__DIRECTIONS FOR THIS TASK__.
Could each entry below be written out exactly, with every picture dropped?

__SOURCE DATA__.

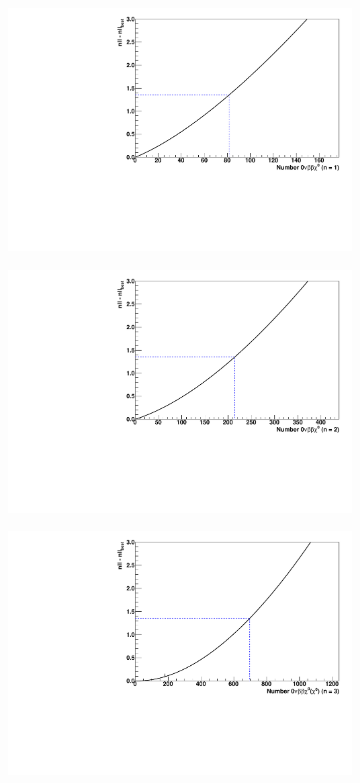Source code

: \documentclass[herrin-thesis.tex]{subfiles}
\begin{document}
\begin{figure}[htbp]
\centering
	\begin{subfigure}[c]{0.48\textwidth}
	\centering
	\includegraphics[width=\textwidth]{./plots/analysis_bb0nX1_profile.pdf}
	\end{subfigure}\hfill%
	\begin{subfigure}[c]{0.48\textwidth}
	\centering
	\includegraphics[width=\textwidth]{./plots/analysis_bb0nX2_profile.pdf}
	\end{subfigure}
	\begin{subfigure}[c]{0.48\textwidth}
	\centering
	\includegraphics[width=\textwidth]{./plots/analysis_bb0nX3_profile.pdf}

\end{subfigure}
\end{figure}
\end{document}
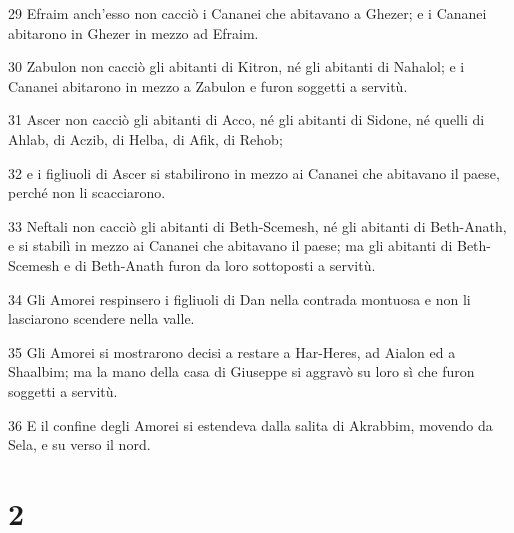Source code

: \par 29 Efraim anch'esso non cacciò i Cananei che abitavano a Ghezer; e i Cananei abitarono in Ghezer in mezzo ad Efraim.
\par 30 Zabulon non cacciò gli abitanti di Kitron, né gli abitanti di Nahalol; e i Cananei abitarono in mezzo a Zabulon e furon soggetti a servitù.
\par 31 Ascer non cacciò gli abitanti di Acco, né gli abitanti di Sidone, né quelli di Ahlab, di Aczib, di Helba, di Afik, di Rehob;
\par 32 e i figliuoli di Ascer si stabilirono in mezzo ai Cananei che abitavano il paese, perché non li scacciarono.
\par 33 Neftali non cacciò gli abitanti di Beth-Scemesh, né gli abitanti di Beth-Anath, e si stabilì in mezzo ai Cananei che abitavano il paese; ma gli abitanti di Beth-Scemesh e di Beth-Anath furon da loro sottoposti a servitù.
\par 34 Gli Amorei respinsero i figliuoli di Dan nella contrada montuosa e non li lasciarono scendere nella valle.
\par 35 Gli Amorei si mostrarono decisi a restare a Har-Heres, ad Aialon ed a Shaalbim; ma la mano della casa di Giuseppe si aggravò su loro sì che furon soggetti a servitù.
\par 36 E il confine degli Amorei si estendeva dalla salita di Akrabbim, movendo da Sela, e su verso il nord.

\chapter{2}

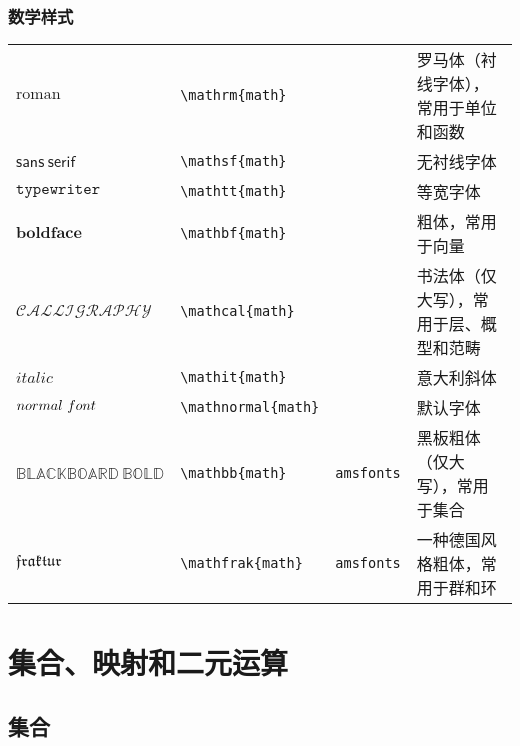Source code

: \subsection{数学样式}
%
\begin{table}[h]
	\centering
	\begin{tabular}{l l l l}
		\hline
		$\mathrm{roman}$            & \verb|\mathrm{|{\color{gray}\verb|math|}\verb|}|     &                 & 罗马体（衬线字体），常用于单位和函数 \\
		$\mathsf{sans\ serif}$      & \verb|\mathsf{|{\color{gray}\verb|math|}\verb|}|     &                 & 无衬线字体 \\
		$\mathtt{typewriter}$       & \verb|\mathtt{|{\color{gray}\verb|math|}\verb|}|     &                 & 等宽字体 \\
		$\mathbf{bold face}$        & \verb|\mathbf{|{\color{gray}\verb|math|}\verb|}|     &                 & 粗体，常用于向量 \\
		$\mathcal{CALLIGRAPHY}$     & \verb|\mathcal{|{\color{gray}\verb|math|}\verb|}|    &                 & 书法体（仅大写），常用于层、概型和范畴 \\
		$\mathit{italic}$           & \verb|\mathit{|{\color{gray}\verb|math|}\verb|}|     &                 & 意大利斜体 \\
		$\mathnormal{normal\ font}$ & \verb|\mathnormal{|{\color{gray}\verb|math|}\verb|}| &                 & 默认字体 \\
		\hline
		$\mathbb{BLACKBOARD\ BOLD}$ & \verb|\mathbb{|{\color{gray}\verb|math|}\verb|}|     & \verb|amsfonts| & 黑板粗体（仅大写），常用于集合 \\
		$\mathfrak{fraktur}$        & \verb|\mathfrak{|{\color{gray}\verb|math|}\verb|}|   & \verb|amsfonts| & 一种德国风格粗体，常用于群和环 \\
		\hline
	\end{tabular}
\end{table}
%

\chapter{集合、映射和二元运算}

\section{集合}

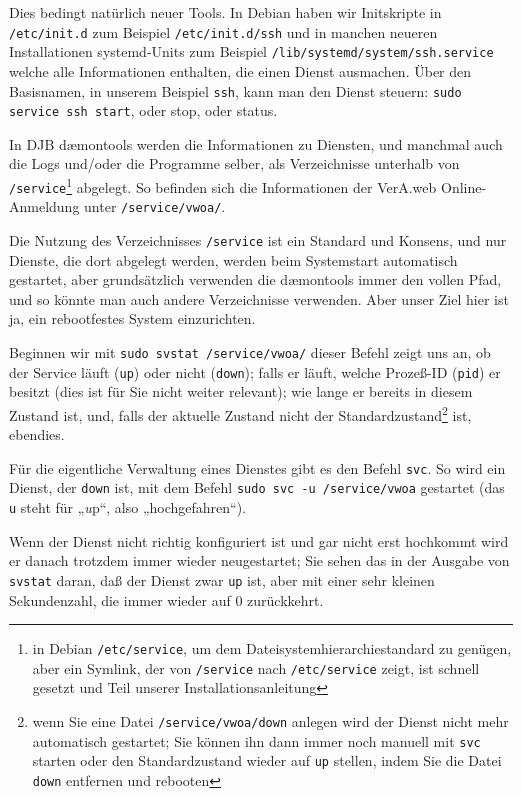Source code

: Dies bedingt natürlich neuer Tools. In Debian haben wir Initskripte in
\texttt{/etc/init.d} \dash zum Beispiel \texttt{/etc/init.d/ssh} \dash
und in manchen neueren Installationen systemd-Units \dash zum Beispiel
\texttt{/lib/systemd/system/ssh.service} \dash welche alle Informationen
enthalten, die einen Dienst ausmachen. Über den Basisnamen, in unserem
Beispiel \texttt{ssh}, kann man den Dienst steuern: \texttt{sudo service
ssh start}, oder stop, oder status.

In DJB dæmontools werden die Informationen zu Diensten, und manchmal auch
die Logs und/oder die Programme selber, als Verzeichnisse unterhalb von
\texttt{/service}\Hair\footnote{in Debian \texttt{/etc/service}, um dem
Dateisystemhierarchiestandard zu genügen, aber ein Symlink, der von
\texttt{/service} nach \texttt{/etc/service} zeigt, ist schnell gesetzt
und Teil unserer Installationsanleitung} abgelegt. So befinden sich die
Informationen der VerA.web Online-Anmeldung unter \texttt{/service/vwoa/}.

Die Nutzung des Verzeichnisses \texttt{/service} ist ein Standard und
Konsens, und nur Dienste, die dort abgelegt werden, werden beim Systemstart
automatisch gestartet, aber grundsätzlich verwenden die dæmontools immer
den vollen Pfad, und so könnte man auch andere Verzeichnisse verwenden.
Aber unser Ziel hier ist ja, ein rebootfestes System einzurichten.

Beginnen wir mit \texttt{sudo svstat /service/vwoa/} \dash dieser Befehl
zeigt uns an, ob der Service läuft (\texttt{up}) oder nicht (\texttt{down});
falls er läuft, welche Prozeß-ID (\texttt{pid}) er besitzt (dies ist für
Sie nicht weiter relevant); wie lange er bereits in diesem Zustand ist,
und, falls der aktuelle Zustand nicht der Standardzustand\Hair\footnote
{wenn Sie eine Datei \texttt{/service/vwoa/down} anlegen wird der Dienst
nicht mehr automatisch gestartet; Sie können ihn dann immer noch manuell
mit \texttt{svc} starten oder den Standardzustand wieder auf \texttt{up}
stellen, indem Sie die Datei \texttt{down} entfernen und rebooten} ist,
ebendies.

Für die eigentliche Verwaltung eines Dienstes gibt es den Befehl
\texttt{svc}. So wird ein Dienst, der \texttt{down} ist, mit dem Befehl
\texttt{sudo svc -u /service/vwoa} gestartet (das \texttt{u} steht für
„\emph{u}p“, also „hochgefahren“).

Wenn der Dienst nicht richtig konfiguriert ist und gar nicht erst hochkommt
wird er danach trotzdem immer wieder neugestartet; Sie sehen das in der
Ausgabe von \texttt{svstat} daran, daß der Dienst zwar \texttt{up} ist,
aber mit einer sehr kleinen Sekundenzahl, die immer wieder auf 0 zurückkehrt.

__SOLUTION BELOW__.
Source code

: \documentclass[herrin-thesis.tex]{subfiles}
\begin{document}
\begin{figure}[htbp]
\centering
	\begin{subfigure}[c]{0.48\textwidth}
	\centering
	\includegraphics[width=\textwidth]{./plots/analysis_bb0nX1_profile.pdf}
	\end{subfigure}\hfill%
	\begin{subfigure}[c]{0.48\textwidth}
	\centering
	\includegraphics[width=\textwidth]{./plots/analysis_bb0nX2_profile.pdf}
	\end{subfigure}
	\begin{subfigure}[c]{0.48\textwidth}
	\centering
	\includegraphics[width=\textwidth]{./plots/analysis_bb0nX3_profile.pdf}

\end{subfigure}
\end{figure}
\end{document}
Source code

: \par 29 Efraim anch'esso non cacciò i Cananei che abitavano a Ghezer; e i Cananei abitarono in Ghezer in mezzo ad Efraim.
\par 30 Zabulon non cacciò gli abitanti di Kitron, né gli abitanti di Nahalol; e i Cananei abitarono in mezzo a Zabulon e furon soggetti a servitù.
\par 31 Ascer non cacciò gli abitanti di Acco, né gli abitanti di Sidone, né quelli di Ahlab, di Aczib, di Helba, di Afik, di Rehob;
\par 32 e i figliuoli di Ascer si stabilirono in mezzo ai Cananei che abitavano il paese, perché non li scacciarono.
\par 33 Neftali non cacciò gli abitanti di Beth-Scemesh, né gli abitanti di Beth-Anath, e si stabilì in mezzo ai Cananei che abitavano il paese; ma gli abitanti di Beth-Scemesh e di Beth-Anath furon da loro sottoposti a servitù.
\par 34 Gli Amorei respinsero i figliuoli di Dan nella contrada montuosa e non li lasciarono scendere nella valle.
\par 35 Gli Amorei si mostrarono decisi a restare a Har-Heres, ad Aialon ed a Shaalbim; ma la mano della casa di Giuseppe si aggravò su loro sì che furon soggetti a servitù.
\par 36 E il confine degli Amorei si estendeva dalla salita di Akrabbim, movendo da Sela, e su verso il nord.

\chapter{2}

Source code

: \subsection{数学样式}
%
\begin{table}[h]
	\centering
	\begin{tabular}{l l l l}
		\hline
		$\mathrm{roman}$            & \verb|\mathrm{|{\color{gray}\verb|math|}\verb|}|     &                 & 罗马体（衬线字体），常用于单位和函数 \\
		$\mathsf{sans\ serif}$      & \verb|\mathsf{|{\color{gray}\verb|math|}\verb|}|     &                 & 无衬线字体 \\
		$\mathtt{typewriter}$       & \verb|\mathtt{|{\color{gray}\verb|math|}\verb|}|     &                 & 等宽字体 \\
		$\mathbf{bold face}$        & \verb|\mathbf{|{\color{gray}\verb|math|}\verb|}|     &                 & 粗体，常用于向量 \\
		$\mathcal{CALLIGRAPHY}$     & \verb|\mathcal{|{\color{gray}\verb|math|}\verb|}|    &                 & 书法体（仅大写），常用于层、概型和范畴 \\
		$\mathit{italic}$           & \verb|\mathit{|{\color{gray}\verb|math|}\verb|}|     &                 & 意大利斜体 \\
		$\mathnormal{normal\ font}$ & \verb|\mathnormal{|{\color{gray}\verb|math|}\verb|}| &                 & 默认字体 \\
		\hline
		$\mathbb{BLACKBOARD\ BOLD}$ & \verb|\mathbb{|{\color{gray}\verb|math|}\verb|}|     & \verb|amsfonts| & 黑板粗体（仅大写），常用于集合 \\
		$\mathfrak{fraktur}$        & \verb|\mathfrak{|{\color{gray}\verb|math|}\verb|}|   & \verb|amsfonts| & 一种德国风格粗体，常用于群和环 \\
		\hline
	\end{tabular}
\end{table}
%

\chapter{集合、映射和二元运算}

\section{集合}

Source code

: Dies bedingt natürlich neuer Tools. In Debian haben wir Initskripte in
\texttt{/etc/init.d} \dash zum Beispiel \texttt{/etc/init.d/ssh} \dash
und in manchen neueren Installationen systemd-Units \dash zum Beispiel
\texttt{/lib/systemd/system/ssh.service} \dash welche alle Informationen
enthalten, die einen Dienst ausmachen. Über den Basisnamen, in unserem
Beispiel \texttt{ssh}, kann man den Dienst steuern: \texttt{sudo service
ssh start}, oder stop, oder status.

In DJB dæmontools werden die Informationen zu Diensten, und manchmal auch
die Logs und/oder die Programme selber, als Verzeichnisse unterhalb von
\texttt{/service}\Hair\footnote{in Debian \texttt{/etc/service}, um dem
Dateisystemhierarchiestandard zu genügen, aber ein Symlink, der von
\texttt{/service} nach \texttt{/etc/service} zeigt, ist schnell gesetzt
und Teil unserer Installationsanleitung} abgelegt. So befinden sich die
Informationen der VerA.web Online-Anmeldung unter \texttt{/service/vwoa/}.

Die Nutzung des Verzeichnisses \texttt{/service} ist ein Standard und
Konsens, und nur Dienste, die dort abgelegt werden, werden beim Systemstart
automatisch gestartet, aber grundsätzlich verwenden die dæmontools immer
den vollen Pfad, und so könnte man auch andere Verzeichnisse verwenden.
Aber unser Ziel hier ist ja, ein rebootfestes System einzurichten.

Beginnen wir mit \texttt{sudo svstat /service/vwoa/} \dash dieser Befehl
zeigt uns an, ob der Service läuft (\texttt{up}) oder nicht (\texttt{down});
falls er läuft, welche Prozeß-ID (\texttt{pid}) er besitzt (dies ist für
Sie nicht weiter relevant); wie lange er bereits in diesem Zustand ist,
und, falls der aktuelle Zustand nicht der Standardzustand\Hair\footnote
{wenn Sie eine Datei \texttt{/service/vwoa/down} anlegen wird der Dienst
nicht mehr automatisch gestartet; Sie können ihn dann immer noch manuell
mit \texttt{svc} starten oder den Standardzustand wieder auf \texttt{up}
stellen, indem Sie die Datei \texttt{down} entfernen und rebooten} ist,
ebendies.

Für die eigentliche Verwaltung eines Dienstes gibt es den Befehl
\texttt{svc}. So wird ein Dienst, der \texttt{down} ist, mit dem Befehl
\texttt{sudo svc -u /service/vwoa} gestartet (das \texttt{u} steht für
„\emph{u}p“, also „hochgefahren“).

Wenn der Dienst nicht richtig konfiguriert ist und gar nicht erst hochkommt
wird er danach trotzdem immer wieder neugestartet; Sie sehen das in der
Ausgabe von \texttt{svstat} daran, daß der Dienst zwar \texttt{up} ist,
aber mit einer sehr kleinen Sekundenzahl, die immer wieder auf 0 zurückkehrt.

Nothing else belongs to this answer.